The lungs of Testudines are multi-chambered and attached their entire length down the carapace. The number of chambers can vary between taxa, though most commonly they have three lateral chambers, three medial chambers, and one terminal chamber. As previously mentioned, the act of specific abdominal muscles pulling down the viscera (or pushing back up) is what allows for respiration in turtles. Specifically, it is the turtles large liver that pulls or pushes on the lungs. Ventral to the lungs, in the coelomic cavity, the liver of turtles is attached directly to the right lung, and their stomach is directly attached to the left lung by the ventral mesopneumonium, which is attached to their liver by the ventral mesentery.
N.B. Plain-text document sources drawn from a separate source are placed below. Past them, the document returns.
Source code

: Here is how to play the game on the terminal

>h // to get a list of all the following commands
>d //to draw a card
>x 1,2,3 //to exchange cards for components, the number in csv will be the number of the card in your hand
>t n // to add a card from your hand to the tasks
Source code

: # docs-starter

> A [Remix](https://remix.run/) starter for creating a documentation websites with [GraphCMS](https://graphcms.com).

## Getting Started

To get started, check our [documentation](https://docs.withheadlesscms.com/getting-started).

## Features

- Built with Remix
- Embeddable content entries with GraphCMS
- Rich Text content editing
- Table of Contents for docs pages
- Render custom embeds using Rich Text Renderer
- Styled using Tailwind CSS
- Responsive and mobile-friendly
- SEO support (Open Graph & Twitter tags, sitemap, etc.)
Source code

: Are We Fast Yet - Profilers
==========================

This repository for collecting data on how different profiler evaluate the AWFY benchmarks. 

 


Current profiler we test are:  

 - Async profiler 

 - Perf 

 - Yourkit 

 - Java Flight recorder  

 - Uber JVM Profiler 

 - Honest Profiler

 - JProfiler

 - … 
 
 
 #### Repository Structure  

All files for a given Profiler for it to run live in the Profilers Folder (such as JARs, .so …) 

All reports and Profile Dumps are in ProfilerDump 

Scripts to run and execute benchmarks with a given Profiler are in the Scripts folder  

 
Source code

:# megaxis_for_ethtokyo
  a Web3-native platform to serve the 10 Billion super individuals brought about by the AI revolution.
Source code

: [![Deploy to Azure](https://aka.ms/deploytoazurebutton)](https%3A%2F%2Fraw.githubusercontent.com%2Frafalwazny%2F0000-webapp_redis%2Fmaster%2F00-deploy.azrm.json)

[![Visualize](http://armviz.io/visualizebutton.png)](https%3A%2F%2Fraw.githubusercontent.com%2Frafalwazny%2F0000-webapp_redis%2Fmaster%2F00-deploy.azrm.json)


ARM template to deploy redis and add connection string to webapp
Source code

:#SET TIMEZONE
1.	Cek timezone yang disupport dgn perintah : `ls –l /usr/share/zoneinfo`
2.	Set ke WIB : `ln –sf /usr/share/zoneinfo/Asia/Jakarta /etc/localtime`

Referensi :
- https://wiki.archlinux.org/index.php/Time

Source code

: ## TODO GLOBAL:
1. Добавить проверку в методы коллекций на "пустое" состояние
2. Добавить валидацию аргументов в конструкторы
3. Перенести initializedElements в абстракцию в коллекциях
When the liver is pulled down, inspiration begins. Supporting the lungs is the post-pulmonary septum, which is found in all Testudines, and is thought to prevent the lungs from collapsing.
Skin and molting
As mentioned above, the outer layer of the shell is part of the skin; each scute (or plate) on the shell corresponds to a single modified scale. The remainder of the skin has much smaller scales, similar to the skin of other reptiles. Turtles do not molt their skins all at once as snakes do, but continuously in small pieces. When turtles are kept in aquaria, small sheets of dead skin can be seen in the water (often appearing to be a thin piece of plastic) having been sloughed off when the animals deliberately rub themselves against a piece of wood or stone. Tortoises also shed skin, but dead skin is allowed to accumulate into thick knobs and plates that provide protection to parts of the body outside the shell.
By counting the rings formed by the stack of smaller, older scutes on top of the larger, newer ones, it is possible to estimate the age of a turtle, if one knows how many scutes are produced in a year. This method is not very accurate, partly because growth rate is not constant, but also because some of the scutes eventually fall away from the shell.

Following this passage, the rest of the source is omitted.